Is Paris’ (Food) Burning?

Hallmark, you've been like served

Having served as Paris Hilton’s licensing attorney in a previous life, I am obligated to preserve the confidences of my former client.

So please understand if I report the following case without editorial comment and/or sarcastic innuendo about “intellectual property.”  No, I will leave that to others.

To wit, Paris prevailed before a federal appeals court in her claim that Hallmark Cards may have misappropriated her right of publicity with a birthday card titled “Paris’s First Day as a Waitress” that featured a photograph of the hotel heiress’ head on a cartoon figure of a waitress, delivering a plate of food to a customer with her catchphrase “That’s Hot.”

Under the law of California and most other states, commercial use of a person’s image without permission is normally a violation of her right of publicity.  But Hallmark had argued successfully to the trial court that the claim should be dismissed, because its cartoon figure sketch of Paris had added sufficient original content such that it qualified under the “transformative use” doctrine in California, so that the First Amendment trumped the California right of publicity claim.
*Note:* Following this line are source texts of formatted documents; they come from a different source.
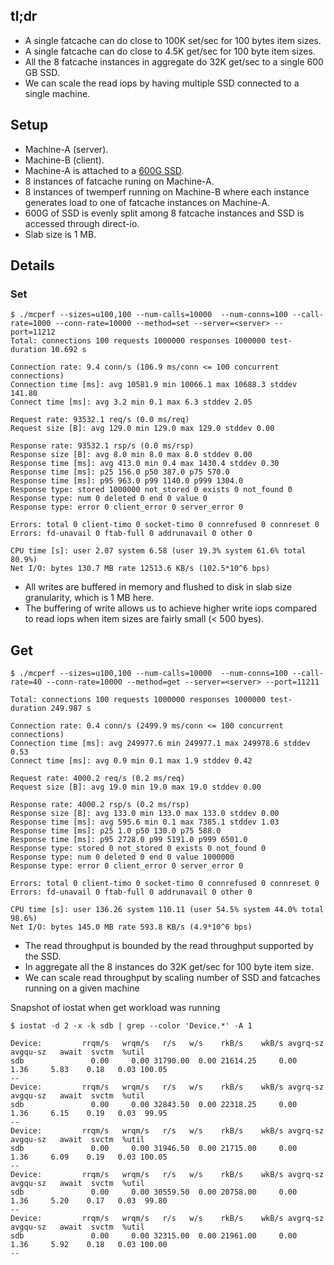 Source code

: ## tl;dr

- A single fatcache can do close to 100K set/sec for 100 bytes item sizes.
- A single fatcache can do close to 4.5K get/sec for 100 byte item sizes.
- All the 8 fatcache instances in aggregate do 32K get/sec to a single 600 GB SSD.
- We can scale the read iops by having multiple SSD connected to a single machine.

## Setup

- Machine-A (server).
- Machine-B (client).
- Machine-A is attached to a [600G SSD](https://github.com/twitter/fatcache/blob/master/notes/intel-ssd-320-specification.pdf).
- 8 instances of fatcache runing on Machine-A.
- 8 instances of twemperf running on Machine-B where each instance generates load to one of fatcache instances on Machine-A.
- 600G of SSD is evenly split among 8 fatcache instances and SSD is accessed through direct-io.
- Slab size is 1 MB.

## Details

### Set

    $ ./mcperf --sizes=u100,100 --num-calls=10000  --num-conns=100 --call-rate=1000 --conn-rate=10000 --method=set --server=<server> --port=11212
    Total: connections 100 requests 1000000 responses 1000000 test-duration 10.692 s

    Connection rate: 9.4 conn/s (106.9 ms/conn <= 100 concurrent connections)
    Connection time [ms]: avg 10581.9 min 10066.1 max 10688.3 stddev 141.80
    Connect time [ms]: avg 3.2 min 0.1 max 6.3 stddev 2.05

    Request rate: 93532.1 req/s (0.0 ms/req)
    Request size [B]: avg 129.0 min 129.0 max 129.0 stddev 0.00

    Response rate: 93532.1 rsp/s (0.0 ms/rsp)
    Response size [B]: avg 8.0 min 8.0 max 8.0 stddev 0.00
    Response time [ms]: avg 413.0 min 0.4 max 1430.4 stddev 0.30
    Response time [ms]: p25 156.0 p50 387.0 p75 570.0
    Response time [ms]: p95 963.0 p99 1140.0 p999 1304.0
    Response type: stored 1000000 not_stored 0 exists 0 not_found 0
    Response type: num 0 deleted 0 end 0 value 0
    Response type: error 0 client_error 0 server_error 0

    Errors: total 0 client-timo 0 socket-timo 0 connrefused 0 connreset 0
    Errors: fd-unavail 0 ftab-full 0 addrunavail 0 other 0

    CPU time [s]: user 2.07 system 6.58 (user 19.3% system 61.6% total 80.9%)
    Net I/O: bytes 130.7 MB rate 12513.6 KB/s (102.5*10^6 bps)

- All writes are buffered in memory and flushed to disk in slab size granularity, which is 1 MB here.
- The buffering of write allows us to achieve higher write iops compared to read iops when item sizes are fairly small (< 500 byes).

## Get

    $ ./mcperf --sizes=u100,100 --num-calls=10000  --num-conns=100 --call-rate=40 --conn-rate=10000 --method=get --server=<server> --port=11211

    Total: connections 100 requests 1000000 responses 1000000 test-duration 249.987 s

    Connection rate: 0.4 conn/s (2499.9 ms/conn <= 100 concurrent connections)
    Connection time [ms]: avg 249977.6 min 249977.1 max 249978.6 stddev 0.53
    Connect time [ms]: avg 0.9 min 0.1 max 1.9 stddev 0.42

    Request rate: 4000.2 req/s (0.2 ms/req)
    Request size [B]: avg 19.0 min 19.0 max 19.0 stddev 0.00

    Response rate: 4000.2 rsp/s (0.2 ms/rsp)
    Response size [B]: avg 133.0 min 133.0 max 133.0 stddev 0.00
    Response time [ms]: avg 595.6 min 0.1 max 7385.1 stddev 1.03
    Response time [ms]: p25 1.0 p50 130.0 p75 588.0
    Response time [ms]: p95 2728.0 p99 5191.0 p999 6501.0
    Response type: stored 0 not_stored 0 exists 0 not_found 0
    Response type: num 0 deleted 0 end 0 value 1000000
    Response type: error 0 client_error 0 server_error 0

    Errors: total 0 client-timo 0 socket-timo 0 connrefused 0 connreset 0
    Errors: fd-unavail 0 ftab-full 0 addrunavail 0 other 0

    CPU time [s]: user 136.26 system 110.11 (user 54.5% system 44.0% total 98.6%)
    Net I/O: bytes 145.0 MB rate 593.8 KB/s (4.9*10^6 bps)

- The read throughput is bounded by the read throughput supported by the SSD.
- In aggregate all the 8 instances do 32K get/sec for 100 byte item size.
- We can scale read throughput by scaling number of SSD and fatcaches running on a given machine

Snapshot of iostat when get workload was running

    $ iostat -d 2 -x -k sdb | grep --color 'Device.*' -A 1

    Device:         rrqm/s   wrqm/s   r/s   w/s    rkB/s    wkB/s avgrq-sz avgqu-sz   await  svctm  %util
    sdb               0.00     0.00 31790.00  0.00 21614.25     0.00     1.36     5.83    0.18   0.03 100.05
    --
    Device:         rrqm/s   wrqm/s   r/s   w/s    rkB/s    wkB/s avgrq-sz avgqu-sz   await  svctm  %util
    sdb               0.00     0.00 32843.50  0.00 22318.25     0.00     1.36     6.15    0.19   0.03  99.95
    --
    Device:         rrqm/s   wrqm/s   r/s   w/s    rkB/s    wkB/s avgrq-sz avgqu-sz   await  svctm  %util
    sdb               0.00     0.00 31946.50  0.00 21715.00     0.00     1.36     6.09    0.19   0.03 100.05
    --
    Device:         rrqm/s   wrqm/s   r/s   w/s    rkB/s    wkB/s avgrq-sz avgqu-sz   await  svctm  %util
    sdb               0.00     0.00 30559.50  0.00 20758.00     0.00     1.36     5.20    0.17   0.03  99.80
    --
    Device:         rrqm/s   wrqm/s   r/s   w/s    rkB/s    wkB/s avgrq-sz avgqu-sz   await  svctm  %util
    sdb               0.00     0.00 32315.00  0.00 21961.00     0.00     1.36     5.92    0.18   0.03 100.00
    --
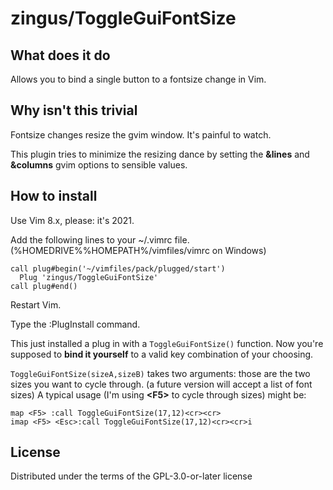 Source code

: # zingus/ToggleGuiFontSize

## What does it do

Allows you to bind a single button to a fontsize change in Vim.

## Why isn't this trivial

Fontsize changes resize the gvim window. It's painful to watch.

This plugin tries to minimize the resizing dance by setting the **&lines** and **&columns** gvim options to sensible values.

## How to install

Use Vim 8.x, please: it's 2021.

Add the following lines to your ~/.vimrc file. (%HOMEDRIVE%%HOMEPATH%/vimfiles/vimrc on Windows)

    call plug#begin('~/vimfiles/pack/plugged/start')
      Plug 'zingus/ToggleGuiFontSize'
    call plug#end()

Restart Vim.

Type the :PlugInstall command.

This just installed a plug in with a `ToggleGuiFontSize()` function.
Now you're supposed to **bind it yourself** to a valid key combination of your choosing.

`ToggleGuiFontSize(sizeA,sizeB)` takes two arguments: those are the two sizes you want to cycle through. (a future version will accept a list of font sizes)
A typical usage (I'm using **&lt;F5&gt;** to cycle through sizes) might be:

    map <F5> :call ToggleGuiFontSize(17,12)<cr><cr>
    imap <F5> <Esc>:call ToggleGuiFontSize(17,12)<cr><cr>i


## License

Distributed under the terms of the GPL-3.0-or-later license
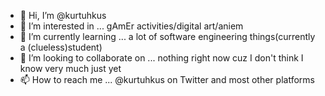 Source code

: - 👋 Hi, I’m @kurtuhkus
- 👀 I’m interested in ... gAmEr activities/digital art/aniem
- 🌱 I’m currently learning ... a lot of software engineering things(currently a (clueless)student)
- 💞️ I’m looking to collaborate on ... nothing right now cuz I don't think I know very much just yet
- 📫 How to reach me ... @kurtuhkus on Twitter and most other platforms
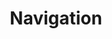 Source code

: ---
title: "Navigation"
description: "L'implémentation d'un système de navigation doit resecter les règles d'accessibilité numéique, qu'il s'agisse d'un menu de navigation, d'un fil d'ariane ou d'un processus par étapes."
weight: 4
--- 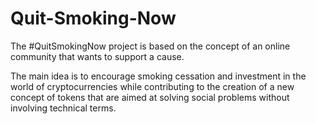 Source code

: # Quit-Smoking-Now

The #QuitSmokingNow project is based on the concept of an online community that wants to support a cause. 

The main idea is to encourage smoking cessation and investment in the world of cryptocurrencies while contributing to the creation of a new concept of tokens that are aimed at solving social problems without involving technical terms.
However, the appeals court sided with Paris. The court did not have to rule on the merits of the issue, but ruled that the birthday card was not transformative enough under California law to automatically qualify for First Amendment protection, at least not without a much closer look by the trial court.  For that reason, it reinstated the claim and sent it back to the trial court to decide whether it had sufficiently transformed Paris Hilton’s image, or was mainly free-riding on her fame.

Takeaway: tread very carefully when using a celebrity look-alike or sound-alike in any non-news, commercial context.  The use may qualify for First Amendment protection, because it is a parody or has been “transformed” by sufficient original content, but it is often difficult to predict how a court will rule on these issues.  The case law on “transformative use,” especially, is all over the map, as Hallmark’s lawyers discovered.